In May 2004, a woman named Dana Reeve delivered a commencement speech at her alma mater, Middlebury College in Vermont, where she and her husband were being awarded honorary degrees. It was an upbeat speech. There was nothing unusual about that. Commencement speeches are supposed to be upbeat. Most of the time, they are also mind-numbingly boring. Ms. Reeve's was riveting -- not so much for what she said as for the rare authority with which she said it. We were reminded of her words, and of her remarkable optimism and courage, last week on hearing the news of her death of lung cancer at age 44.

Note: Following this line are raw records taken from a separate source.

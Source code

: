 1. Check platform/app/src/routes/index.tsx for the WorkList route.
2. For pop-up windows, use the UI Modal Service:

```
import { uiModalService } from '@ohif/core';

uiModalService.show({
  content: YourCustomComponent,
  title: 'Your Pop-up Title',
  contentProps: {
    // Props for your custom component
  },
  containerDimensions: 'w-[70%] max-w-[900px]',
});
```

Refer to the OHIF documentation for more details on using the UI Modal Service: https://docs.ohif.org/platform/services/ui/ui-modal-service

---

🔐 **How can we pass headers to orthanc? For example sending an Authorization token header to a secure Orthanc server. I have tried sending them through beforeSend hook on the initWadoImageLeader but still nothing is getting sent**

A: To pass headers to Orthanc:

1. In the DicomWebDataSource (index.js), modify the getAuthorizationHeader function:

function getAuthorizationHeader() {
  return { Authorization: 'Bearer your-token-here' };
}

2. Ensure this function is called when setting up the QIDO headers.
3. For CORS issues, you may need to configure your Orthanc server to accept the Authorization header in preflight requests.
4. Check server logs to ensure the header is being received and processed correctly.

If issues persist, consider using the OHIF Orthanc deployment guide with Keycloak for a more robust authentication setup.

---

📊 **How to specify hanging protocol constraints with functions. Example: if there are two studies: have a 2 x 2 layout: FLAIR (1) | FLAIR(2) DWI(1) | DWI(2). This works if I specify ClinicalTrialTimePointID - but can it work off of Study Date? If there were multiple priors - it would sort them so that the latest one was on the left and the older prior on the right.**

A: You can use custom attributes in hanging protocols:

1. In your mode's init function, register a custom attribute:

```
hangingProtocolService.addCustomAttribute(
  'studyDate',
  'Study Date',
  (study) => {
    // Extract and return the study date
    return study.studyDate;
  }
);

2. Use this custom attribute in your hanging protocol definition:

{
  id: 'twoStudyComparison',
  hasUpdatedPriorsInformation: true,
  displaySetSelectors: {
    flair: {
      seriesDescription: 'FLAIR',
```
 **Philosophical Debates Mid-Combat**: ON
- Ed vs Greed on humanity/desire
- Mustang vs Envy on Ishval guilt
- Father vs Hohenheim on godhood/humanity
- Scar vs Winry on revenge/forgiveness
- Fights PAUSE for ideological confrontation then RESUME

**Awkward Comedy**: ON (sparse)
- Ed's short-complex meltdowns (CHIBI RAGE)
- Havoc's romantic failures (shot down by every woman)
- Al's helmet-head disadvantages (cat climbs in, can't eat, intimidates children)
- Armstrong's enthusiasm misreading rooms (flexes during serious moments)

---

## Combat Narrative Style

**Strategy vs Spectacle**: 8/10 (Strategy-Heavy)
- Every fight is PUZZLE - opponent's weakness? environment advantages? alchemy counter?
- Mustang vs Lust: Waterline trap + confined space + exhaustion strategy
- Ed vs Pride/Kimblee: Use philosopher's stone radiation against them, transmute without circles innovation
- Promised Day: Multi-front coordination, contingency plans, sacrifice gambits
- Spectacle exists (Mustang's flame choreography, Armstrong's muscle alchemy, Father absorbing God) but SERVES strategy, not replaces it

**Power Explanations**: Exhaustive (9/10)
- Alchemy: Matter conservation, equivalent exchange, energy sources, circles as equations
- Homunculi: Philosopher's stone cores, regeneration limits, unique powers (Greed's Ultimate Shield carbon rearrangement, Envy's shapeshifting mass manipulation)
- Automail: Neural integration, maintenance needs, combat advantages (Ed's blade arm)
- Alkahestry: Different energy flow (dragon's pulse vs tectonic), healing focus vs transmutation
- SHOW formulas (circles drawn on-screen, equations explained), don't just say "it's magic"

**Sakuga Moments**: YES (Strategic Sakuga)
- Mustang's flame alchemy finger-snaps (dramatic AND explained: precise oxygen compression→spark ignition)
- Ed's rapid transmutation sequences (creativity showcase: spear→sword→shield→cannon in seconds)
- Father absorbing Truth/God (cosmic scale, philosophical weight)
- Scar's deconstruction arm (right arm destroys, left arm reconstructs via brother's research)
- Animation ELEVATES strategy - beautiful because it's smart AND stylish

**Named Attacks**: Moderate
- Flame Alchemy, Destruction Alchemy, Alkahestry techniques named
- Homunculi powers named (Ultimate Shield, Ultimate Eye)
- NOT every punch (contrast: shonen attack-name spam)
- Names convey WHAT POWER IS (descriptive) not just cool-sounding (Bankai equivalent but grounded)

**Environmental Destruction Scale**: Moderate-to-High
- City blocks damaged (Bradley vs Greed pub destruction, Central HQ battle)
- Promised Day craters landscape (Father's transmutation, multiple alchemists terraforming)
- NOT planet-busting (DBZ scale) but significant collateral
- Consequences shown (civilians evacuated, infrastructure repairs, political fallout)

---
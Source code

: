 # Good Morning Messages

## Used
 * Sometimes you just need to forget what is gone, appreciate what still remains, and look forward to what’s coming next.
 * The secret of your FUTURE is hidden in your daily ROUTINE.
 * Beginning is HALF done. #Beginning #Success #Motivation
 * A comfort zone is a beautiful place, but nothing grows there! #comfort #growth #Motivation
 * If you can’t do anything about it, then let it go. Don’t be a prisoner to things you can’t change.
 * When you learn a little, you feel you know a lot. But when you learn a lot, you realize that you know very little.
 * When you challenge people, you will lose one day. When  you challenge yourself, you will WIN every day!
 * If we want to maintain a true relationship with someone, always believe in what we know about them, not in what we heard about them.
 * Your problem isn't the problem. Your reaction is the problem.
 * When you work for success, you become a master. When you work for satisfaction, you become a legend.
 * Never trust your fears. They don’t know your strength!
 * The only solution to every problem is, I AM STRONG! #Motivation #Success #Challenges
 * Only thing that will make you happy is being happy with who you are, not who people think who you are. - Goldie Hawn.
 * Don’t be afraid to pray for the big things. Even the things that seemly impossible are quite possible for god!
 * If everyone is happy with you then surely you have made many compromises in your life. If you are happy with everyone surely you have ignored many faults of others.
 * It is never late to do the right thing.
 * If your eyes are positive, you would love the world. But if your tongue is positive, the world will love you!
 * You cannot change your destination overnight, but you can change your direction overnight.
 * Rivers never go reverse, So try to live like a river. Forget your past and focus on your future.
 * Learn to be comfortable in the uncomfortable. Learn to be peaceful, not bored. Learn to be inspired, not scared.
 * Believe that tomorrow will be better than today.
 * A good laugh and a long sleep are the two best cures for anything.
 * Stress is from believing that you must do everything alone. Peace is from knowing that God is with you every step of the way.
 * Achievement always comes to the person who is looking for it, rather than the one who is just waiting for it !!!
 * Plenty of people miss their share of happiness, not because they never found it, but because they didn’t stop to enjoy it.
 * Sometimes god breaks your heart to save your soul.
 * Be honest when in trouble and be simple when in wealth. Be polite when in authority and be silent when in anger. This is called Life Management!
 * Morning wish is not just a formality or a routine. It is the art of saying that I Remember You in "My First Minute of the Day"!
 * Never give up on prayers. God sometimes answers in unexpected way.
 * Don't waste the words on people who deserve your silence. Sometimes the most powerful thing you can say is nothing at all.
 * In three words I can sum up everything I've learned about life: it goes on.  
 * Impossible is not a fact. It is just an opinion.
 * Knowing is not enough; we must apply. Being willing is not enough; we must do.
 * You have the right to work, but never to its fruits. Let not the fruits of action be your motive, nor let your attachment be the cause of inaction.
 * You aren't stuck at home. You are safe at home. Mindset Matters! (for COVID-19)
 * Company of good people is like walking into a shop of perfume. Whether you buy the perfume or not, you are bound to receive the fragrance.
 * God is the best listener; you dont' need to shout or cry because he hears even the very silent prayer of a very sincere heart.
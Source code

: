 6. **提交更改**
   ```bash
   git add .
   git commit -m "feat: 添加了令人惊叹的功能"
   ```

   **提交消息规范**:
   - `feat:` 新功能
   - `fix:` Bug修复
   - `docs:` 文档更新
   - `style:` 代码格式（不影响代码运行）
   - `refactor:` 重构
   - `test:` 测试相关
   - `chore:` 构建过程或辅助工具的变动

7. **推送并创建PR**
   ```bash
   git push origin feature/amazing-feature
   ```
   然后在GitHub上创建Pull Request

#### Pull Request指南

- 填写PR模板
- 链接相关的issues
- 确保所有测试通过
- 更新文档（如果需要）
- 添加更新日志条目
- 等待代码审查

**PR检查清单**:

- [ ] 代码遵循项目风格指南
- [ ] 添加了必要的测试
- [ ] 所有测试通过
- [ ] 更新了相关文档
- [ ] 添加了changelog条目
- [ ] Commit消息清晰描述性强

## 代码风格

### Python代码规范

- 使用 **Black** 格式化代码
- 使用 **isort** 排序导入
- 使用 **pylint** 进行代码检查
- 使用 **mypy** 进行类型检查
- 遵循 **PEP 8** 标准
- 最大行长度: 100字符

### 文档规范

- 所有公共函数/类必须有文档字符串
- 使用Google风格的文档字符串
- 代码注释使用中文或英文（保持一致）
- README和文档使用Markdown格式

Here is part of what Ms. Reeve told the newly minted graduates: "The one thing I can guarantee you can expect in life is that you will experience the thoroughly unexpected." Here is how she had learned that: Ms. Reeve's husband was Christopher Reeve, the actor-turned-activist who had been left a quadriplegic after a fall from a horse nine years earlier. The accident was a lightning strike that utterly transformed the couple's lives.

Wealthy and well-connected as the Reeves were, they could easily have slipped out of the public eye after the accident to concentrate on his rehabilitation. Or she could have just quietly left him. Instead, while he never slackened in his rehab efforts, Mr. Reeve also developed a much broader focus, campaigning tirelessly for research that might lead to a cure for paralysis, whether caused by spinal cord injuries like his or by central nervous system disorders. And Ms. Reeve, far from giving in to despair, put her own career as a singer and actress on hold to join him in that effort.